GM does pipeline large messages with chunks of 1 MB, so you can progress
as long as you can register 1 MB at a time (you can think of
pathological deadlocking situations, but it's not the common case).
However, GM registers some buffers for Eager messages at init time. From
memory, it's in the order of 32 MB per process (constant, does not
depend on the size of the job). If you can't register that, there is
nothing you can do so aborting is a good idea.
If you limit registration per process, then I can think of one situation
that will hit the IOMMU limit: if a process dies of abnormal death
(segfault, killed, whatever), the GM port will be "shutting down" while
the outstanding messages are dropped. During this time, the memory is
still registered. If you start another process at that time, you will
effectively have more than 4 processes with registered memory, and it
may exceed the limit. A quick workaround would be to modify the MPICH-GM
init code to only try to open the first 4 GM ports. That will in effect
guarantee that only 4 processes can register memory at one time (latest
release of GM provides 13 ports).
I see from your next post that it's not what happened. It could have :-)
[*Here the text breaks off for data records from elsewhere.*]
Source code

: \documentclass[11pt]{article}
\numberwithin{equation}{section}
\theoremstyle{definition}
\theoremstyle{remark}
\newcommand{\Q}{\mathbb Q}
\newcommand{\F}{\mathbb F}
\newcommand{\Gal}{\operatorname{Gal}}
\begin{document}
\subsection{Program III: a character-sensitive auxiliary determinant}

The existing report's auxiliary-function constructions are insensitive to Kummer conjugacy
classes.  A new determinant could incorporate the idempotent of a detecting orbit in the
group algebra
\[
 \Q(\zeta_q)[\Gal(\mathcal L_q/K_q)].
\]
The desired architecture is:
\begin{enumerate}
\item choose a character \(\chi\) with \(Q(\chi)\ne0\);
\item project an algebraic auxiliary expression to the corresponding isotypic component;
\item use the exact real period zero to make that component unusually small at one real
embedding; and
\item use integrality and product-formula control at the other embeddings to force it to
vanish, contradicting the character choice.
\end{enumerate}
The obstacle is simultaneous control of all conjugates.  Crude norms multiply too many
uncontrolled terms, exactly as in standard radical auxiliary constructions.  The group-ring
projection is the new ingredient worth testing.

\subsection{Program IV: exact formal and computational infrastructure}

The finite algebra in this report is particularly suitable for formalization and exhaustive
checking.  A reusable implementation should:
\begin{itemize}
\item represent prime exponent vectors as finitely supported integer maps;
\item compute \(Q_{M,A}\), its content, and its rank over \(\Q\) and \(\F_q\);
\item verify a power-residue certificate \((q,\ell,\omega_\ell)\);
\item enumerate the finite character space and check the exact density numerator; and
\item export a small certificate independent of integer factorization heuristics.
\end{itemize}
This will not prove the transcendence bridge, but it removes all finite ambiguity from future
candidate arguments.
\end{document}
> Looking at the node I can confirm that there are only 3 user processes
> running, so what I am after is a way of determining how much of that DMA
> memory a process has allocated.
There is no handy way, but it would not be hard to add this info to the
output of gm_board_info. There is not many releases of GM these days.
Nevertheless, I will add it to the queue, it's simple enough to not be
considered a new feature.
> Oh - switching to the Myrinet MX drivers (which doesn't have this problem) is
> not an option, we have an awful lot of users, mostly (non-computer)
Actually, MX would not behave well in your environment: MX does not
pipeline large messages, it register the whole message at once (MX
registration is much faster, and pipelining prevents overlap of
communication with computation). With a 250 MB of DMA-able memory per
process, that would be the maximum message size you can send or receive.
We have plan to do something about that, but it's not at the top of the
queue. The right thing would be to get rid of the hypervisor (by the
way, the hypervisor makes the memory registration overhead much more
expensive), but it probably will never happen.
> scientists, who have their own codes and trying to persuade them to recompile
> would be very hard - which would be necessary as we've not been able to
> convince MPICH-GM to build shared libraries on Linux on Power with the IBM
> compilers. :-(
Time for dreaming about an MPI ABI :-)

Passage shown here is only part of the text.